Vulnerabilities in udev
Mike.McCarty at sbcglobal.net
Mon Apr 27 12:28:39 PDT 2009
Ken Moffat wrote:
Thanks for your kind reply.
> On Mon, Apr 27, 2009 at 12:53:41PM -0500, Mike McCarty wrote:
>> I am not expert, so I perhaps am not able to see how the vulnerabilities
>> listed affect my machine. Could you be more specific about how the
>> vulnerabilities are subject to exploit? I'd appreciate that very much.
>> IOW, I'd like to see something which would allow us to evaluate what
>> our exposure might be.
> If, like many of us, you only have a single human user then you can
> do a risk assessment and decide you don't need to update. Nobody can
> recommend running known-vulnerable software, but for _everything_ on
> your LFS box you make your own choices.
Well, naturally, but what I had in mind was how to evaluate my
> If you have multiple human users, it is generally a good idea to
> mistrust them when you are in your sysadmin role.
Yes, of course. That is good advice.

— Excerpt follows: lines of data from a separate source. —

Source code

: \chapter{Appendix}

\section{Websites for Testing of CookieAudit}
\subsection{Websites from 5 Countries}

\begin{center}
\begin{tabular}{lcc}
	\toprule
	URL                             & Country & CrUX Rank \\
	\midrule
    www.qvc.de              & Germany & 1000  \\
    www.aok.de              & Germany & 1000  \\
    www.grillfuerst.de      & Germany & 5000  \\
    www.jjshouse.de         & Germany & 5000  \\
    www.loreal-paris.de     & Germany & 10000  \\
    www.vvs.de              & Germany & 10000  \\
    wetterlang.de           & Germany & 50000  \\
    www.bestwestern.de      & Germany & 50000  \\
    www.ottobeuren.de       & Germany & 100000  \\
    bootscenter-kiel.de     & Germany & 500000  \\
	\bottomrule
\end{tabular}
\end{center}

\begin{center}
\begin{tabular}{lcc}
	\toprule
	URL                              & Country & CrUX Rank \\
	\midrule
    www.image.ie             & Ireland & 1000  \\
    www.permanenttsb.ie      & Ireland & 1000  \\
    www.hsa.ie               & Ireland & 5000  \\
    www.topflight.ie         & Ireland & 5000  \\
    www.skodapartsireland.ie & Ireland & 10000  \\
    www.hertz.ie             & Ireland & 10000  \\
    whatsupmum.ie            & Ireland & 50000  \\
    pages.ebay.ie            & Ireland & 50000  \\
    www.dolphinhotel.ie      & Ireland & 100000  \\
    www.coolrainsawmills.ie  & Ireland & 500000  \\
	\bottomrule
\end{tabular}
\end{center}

I actually also mistrust
*myself*, which is why I don't log in as root, normally just
do a few sudo's, and if necessary su to root for a little while.
Not that I think I am malicious (to my *own* machine, anyway :-) )
but because everyone makes mistakes, and I'm not immune.
> I'm not an expert either, and unlike regular distros we can't
> subscribe somebody to the full-disclosure list where at least one
> proof-of-concept has apparently circulated.
Well, you see there are two exposures involved, the obvious one
possible exploit of known vulnerability
and the less obvious one
replacing working code with with defective code
The first exposure is relatively easy to evaluate; the latter is less
so, but exists nonetheless. I like to hear that a given patch or other
fix has "burnt in" for a while, especially where exposure due to
the know vulnerability has low or even nonexistent possibility of
I was hoping to get more information about how to evaluate my exposure.